The excitement didn’t end when we got back to Lüderitz. This was the first time I had been involved in the photo identification of dolphins, and I can’t imagine how they manage to get such clear photos of the dorsal fins from animals that are moving so fast and appear to be everywhere at once. On that note, it is pretty amazing to be where there are dolphins everywhere at once. We had a special guest in our team this week, the photographer, Thomas Preschak, is in town and he joined us on some small boat surveys. I have admired his previous work and it was fantastic to get to meet him and to see a professional photographer in action. It was also nice to have someone agree with me that sardines are pretty amazing. I haven’t managed to convince the dolphinologists of this… yet.

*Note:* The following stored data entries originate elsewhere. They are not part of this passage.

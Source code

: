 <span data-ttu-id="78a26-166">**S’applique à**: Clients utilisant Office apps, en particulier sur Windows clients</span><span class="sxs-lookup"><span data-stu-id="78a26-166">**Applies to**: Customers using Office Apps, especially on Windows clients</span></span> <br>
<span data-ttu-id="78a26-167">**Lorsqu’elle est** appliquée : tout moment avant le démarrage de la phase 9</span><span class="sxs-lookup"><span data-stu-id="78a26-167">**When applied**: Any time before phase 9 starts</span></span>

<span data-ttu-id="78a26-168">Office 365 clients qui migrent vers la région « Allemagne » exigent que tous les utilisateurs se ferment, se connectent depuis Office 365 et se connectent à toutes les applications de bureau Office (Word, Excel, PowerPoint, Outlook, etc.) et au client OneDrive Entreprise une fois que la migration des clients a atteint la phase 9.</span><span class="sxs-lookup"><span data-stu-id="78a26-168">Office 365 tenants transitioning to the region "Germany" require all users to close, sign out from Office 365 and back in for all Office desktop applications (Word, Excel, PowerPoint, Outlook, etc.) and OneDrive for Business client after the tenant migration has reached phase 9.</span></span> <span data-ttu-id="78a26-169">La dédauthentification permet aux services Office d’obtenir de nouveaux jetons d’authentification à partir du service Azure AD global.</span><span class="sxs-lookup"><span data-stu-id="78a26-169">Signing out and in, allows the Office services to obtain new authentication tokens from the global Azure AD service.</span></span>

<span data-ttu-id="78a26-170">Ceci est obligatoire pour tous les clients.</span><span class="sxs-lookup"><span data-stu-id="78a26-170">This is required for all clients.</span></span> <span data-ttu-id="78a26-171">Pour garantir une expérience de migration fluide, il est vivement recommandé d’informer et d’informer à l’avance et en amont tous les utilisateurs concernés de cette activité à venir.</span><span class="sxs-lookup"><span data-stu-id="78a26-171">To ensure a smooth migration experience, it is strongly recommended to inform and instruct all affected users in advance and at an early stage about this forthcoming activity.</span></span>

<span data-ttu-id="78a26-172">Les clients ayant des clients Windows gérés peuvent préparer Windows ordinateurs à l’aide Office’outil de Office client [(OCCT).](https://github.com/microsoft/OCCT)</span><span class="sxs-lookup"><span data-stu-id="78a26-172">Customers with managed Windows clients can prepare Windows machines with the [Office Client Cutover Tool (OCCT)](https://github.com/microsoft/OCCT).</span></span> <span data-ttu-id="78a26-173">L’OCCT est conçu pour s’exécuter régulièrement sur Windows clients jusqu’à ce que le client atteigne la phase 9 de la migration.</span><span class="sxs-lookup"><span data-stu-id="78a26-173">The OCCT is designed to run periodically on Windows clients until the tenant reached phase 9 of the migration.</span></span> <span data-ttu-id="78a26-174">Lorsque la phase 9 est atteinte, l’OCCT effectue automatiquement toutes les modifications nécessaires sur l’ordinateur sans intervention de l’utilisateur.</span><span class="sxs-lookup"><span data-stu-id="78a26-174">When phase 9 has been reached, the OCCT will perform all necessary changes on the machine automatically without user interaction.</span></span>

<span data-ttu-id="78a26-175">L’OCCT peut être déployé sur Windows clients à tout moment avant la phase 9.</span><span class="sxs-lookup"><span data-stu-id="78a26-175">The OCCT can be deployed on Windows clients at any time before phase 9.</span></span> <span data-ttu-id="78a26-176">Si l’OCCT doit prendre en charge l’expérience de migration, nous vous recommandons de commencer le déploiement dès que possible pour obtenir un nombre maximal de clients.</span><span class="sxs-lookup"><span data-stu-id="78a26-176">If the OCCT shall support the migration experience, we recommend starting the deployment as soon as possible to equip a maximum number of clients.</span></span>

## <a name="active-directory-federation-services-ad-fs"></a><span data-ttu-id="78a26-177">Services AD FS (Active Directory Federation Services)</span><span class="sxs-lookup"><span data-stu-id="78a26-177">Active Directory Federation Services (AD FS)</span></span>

Everyday seems to bring new experiences and challenges (by the end of the two months I am sure that I will be able to get off that boat with grace and ease and carry 20L of petrol without my arms burning) but for the day we had yesterday will be hard to top. We were at sea before dawn, there was barely any wind and the sun was just peaking over the sand dunes. Almost immediately we came across a huge group of dusky dolphins. Unfortunately, they seemed to be the only animals active on a morning where everything was in a lazy calm. We even came right up to a black-browed albatross and it didn’t trouble to itself to move away. Even the wind was too lazy to blow in the afternoon so we were able to head out again in the afternoon. In theory this trip was to put hydrophones in the water, but before we could do that we came across bottlenose dolphins. There were a group of about 20 individuals, including the most adorable and tiny calves. We followed them into the sunset and only the fading light made us turn away. Obviously, we were doing important scientific research on their behaviour and not just enjoying the magical evening at sea. It is hard to imagine what else can happen to top that, but I am willing to wait and see.